Comme vous le soulignez, le déficit d'attractivité du champ médico-social est préoccupant. Il explique en grande partie les difficultés actuelles à maintenir les places et à garantir un accompagnement de qualité, en particulier dans les structures accueillant des personnes polyhandicapées, et le recours important à l'intérim, que vous avez souligné.

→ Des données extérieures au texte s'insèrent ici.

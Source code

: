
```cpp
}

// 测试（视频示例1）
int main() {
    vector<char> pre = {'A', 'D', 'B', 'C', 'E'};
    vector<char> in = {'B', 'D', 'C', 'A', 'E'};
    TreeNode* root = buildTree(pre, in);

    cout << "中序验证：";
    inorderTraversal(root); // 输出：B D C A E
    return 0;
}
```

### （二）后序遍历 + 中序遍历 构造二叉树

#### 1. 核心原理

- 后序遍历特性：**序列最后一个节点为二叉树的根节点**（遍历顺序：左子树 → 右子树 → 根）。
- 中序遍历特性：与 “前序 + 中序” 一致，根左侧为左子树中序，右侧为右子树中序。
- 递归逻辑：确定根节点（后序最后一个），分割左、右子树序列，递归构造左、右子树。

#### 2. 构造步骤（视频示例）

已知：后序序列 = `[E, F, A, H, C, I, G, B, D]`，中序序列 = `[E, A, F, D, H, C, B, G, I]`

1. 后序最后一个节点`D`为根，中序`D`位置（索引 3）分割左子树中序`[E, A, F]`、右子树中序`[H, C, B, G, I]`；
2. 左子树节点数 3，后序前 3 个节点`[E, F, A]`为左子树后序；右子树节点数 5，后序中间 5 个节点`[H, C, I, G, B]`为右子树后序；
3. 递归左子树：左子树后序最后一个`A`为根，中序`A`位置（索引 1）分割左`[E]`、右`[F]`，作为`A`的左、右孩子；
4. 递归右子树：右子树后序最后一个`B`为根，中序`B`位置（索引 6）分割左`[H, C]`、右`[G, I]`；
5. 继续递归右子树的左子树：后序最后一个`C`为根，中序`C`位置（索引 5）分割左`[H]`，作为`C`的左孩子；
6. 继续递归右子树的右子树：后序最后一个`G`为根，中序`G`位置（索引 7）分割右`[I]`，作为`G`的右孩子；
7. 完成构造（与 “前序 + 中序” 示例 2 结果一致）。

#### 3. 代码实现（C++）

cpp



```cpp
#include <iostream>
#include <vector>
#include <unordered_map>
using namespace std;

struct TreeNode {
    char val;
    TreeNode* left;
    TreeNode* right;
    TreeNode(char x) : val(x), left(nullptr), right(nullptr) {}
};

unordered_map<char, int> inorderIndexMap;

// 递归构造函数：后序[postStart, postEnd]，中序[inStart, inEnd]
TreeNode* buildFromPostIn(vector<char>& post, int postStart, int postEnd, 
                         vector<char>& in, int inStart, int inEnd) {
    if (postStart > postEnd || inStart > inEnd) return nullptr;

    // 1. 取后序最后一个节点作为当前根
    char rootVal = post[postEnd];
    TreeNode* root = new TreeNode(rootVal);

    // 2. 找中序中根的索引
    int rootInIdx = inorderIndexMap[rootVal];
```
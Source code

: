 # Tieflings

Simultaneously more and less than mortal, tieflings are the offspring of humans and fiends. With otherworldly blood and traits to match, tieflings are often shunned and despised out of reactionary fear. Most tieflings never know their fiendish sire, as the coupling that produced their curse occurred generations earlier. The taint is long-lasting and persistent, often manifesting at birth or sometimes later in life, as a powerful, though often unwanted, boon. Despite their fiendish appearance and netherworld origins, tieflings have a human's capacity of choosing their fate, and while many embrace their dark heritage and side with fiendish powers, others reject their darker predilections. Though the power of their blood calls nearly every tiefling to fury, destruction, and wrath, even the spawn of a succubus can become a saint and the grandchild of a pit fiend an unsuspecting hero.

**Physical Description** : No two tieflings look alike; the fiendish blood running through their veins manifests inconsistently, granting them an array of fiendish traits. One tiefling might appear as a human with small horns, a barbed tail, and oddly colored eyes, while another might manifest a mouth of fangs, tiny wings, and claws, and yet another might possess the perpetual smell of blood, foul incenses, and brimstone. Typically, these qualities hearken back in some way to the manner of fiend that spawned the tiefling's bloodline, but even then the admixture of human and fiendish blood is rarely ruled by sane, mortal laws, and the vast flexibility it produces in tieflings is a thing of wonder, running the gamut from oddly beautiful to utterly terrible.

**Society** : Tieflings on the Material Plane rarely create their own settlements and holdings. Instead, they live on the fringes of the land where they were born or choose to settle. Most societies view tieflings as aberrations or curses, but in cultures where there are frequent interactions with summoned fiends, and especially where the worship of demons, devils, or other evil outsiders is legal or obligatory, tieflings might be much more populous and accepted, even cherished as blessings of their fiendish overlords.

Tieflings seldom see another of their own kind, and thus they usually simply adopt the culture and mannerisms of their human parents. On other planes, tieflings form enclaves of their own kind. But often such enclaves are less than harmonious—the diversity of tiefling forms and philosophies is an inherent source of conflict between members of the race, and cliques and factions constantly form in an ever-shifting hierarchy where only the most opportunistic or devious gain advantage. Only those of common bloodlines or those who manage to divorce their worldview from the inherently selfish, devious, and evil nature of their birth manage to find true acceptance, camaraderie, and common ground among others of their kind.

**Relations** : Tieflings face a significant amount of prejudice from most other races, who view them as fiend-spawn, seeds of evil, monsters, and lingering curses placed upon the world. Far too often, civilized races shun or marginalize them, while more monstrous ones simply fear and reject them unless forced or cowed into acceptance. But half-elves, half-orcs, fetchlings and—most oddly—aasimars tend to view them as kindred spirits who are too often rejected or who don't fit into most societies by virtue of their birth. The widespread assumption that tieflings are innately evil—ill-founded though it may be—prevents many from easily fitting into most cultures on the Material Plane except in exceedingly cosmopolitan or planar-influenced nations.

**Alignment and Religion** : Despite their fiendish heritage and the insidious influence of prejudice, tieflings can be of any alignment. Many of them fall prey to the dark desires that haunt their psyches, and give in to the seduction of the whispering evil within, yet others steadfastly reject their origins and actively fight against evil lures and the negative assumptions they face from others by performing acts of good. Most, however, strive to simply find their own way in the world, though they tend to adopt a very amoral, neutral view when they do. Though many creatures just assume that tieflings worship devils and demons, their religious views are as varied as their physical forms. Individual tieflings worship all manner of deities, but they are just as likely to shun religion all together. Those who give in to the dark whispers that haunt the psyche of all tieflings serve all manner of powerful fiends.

Face aux besoins importants de recrutements, le gouvernement a lancé une stratégie globale, visant à renforcer durablement l'attractivité du secteur. Elle s'appuie d'abord sur des mesures salariales structurantes, avec l'avenant no 43 à la convention collective de la branche de l'aide, de l'accompagnement, des soins et des services à domicile, et l'extension de l'application des mesures du Ségur de la santé aux secteurs social et médico-social.
Pour faciliter les recrutements, des plateformes des métiers de l'autonomie ont été expérimentées, en partenariat avec la Caisse nationale de solidarité pour l'autonomie, dans dix-neuf départements. Elles proposent des actions adaptées aux territoires, en matière d'information, d'orientation, de formation et d'accompagnement vers ces métiers.
Enfin, les métiers du champ médico-social font l'objet d'une valorisation nationale, grâce au programme Prendre soin, conduit avec France Travail depuis la fin de l'année 2024.
Les solutions comprennent également la formation d'un plus grand nombre de professionnels. Depuis 2020, 13 500 places supplémentaires ont été financées dans les cursus menant à l'obtention des diplômes d'aide-soignant, d'infirmier et d'accompagnant éducatif et social, grâce aux contrats passés entre l'État et les régions.
Par ailleurs, l'amélioration des conditions de travail constitue un axe majeur, financé à hauteur de 55 millions d'euros délégués aux ARS en 2025.
En l'absence de titulaires, on est obligé de recourir à l'intérim – c'est un enjeu de plus en plus prégnant pour le secteur. Deux décrets d'application de la loi Valletoux de 2024 imposent une durée minimale de deux ans d'exercice hors intérim aux professionnels en début de carrière dans les établissements et services sociaux et médico-sociaux, sous peine de sanctions pour les structures concernées.
Vous le constatez, nous sommes pleinement mobilisés pour renforcer l'attractivité des métiers concernés et pourvoir les postes vacants du secteur.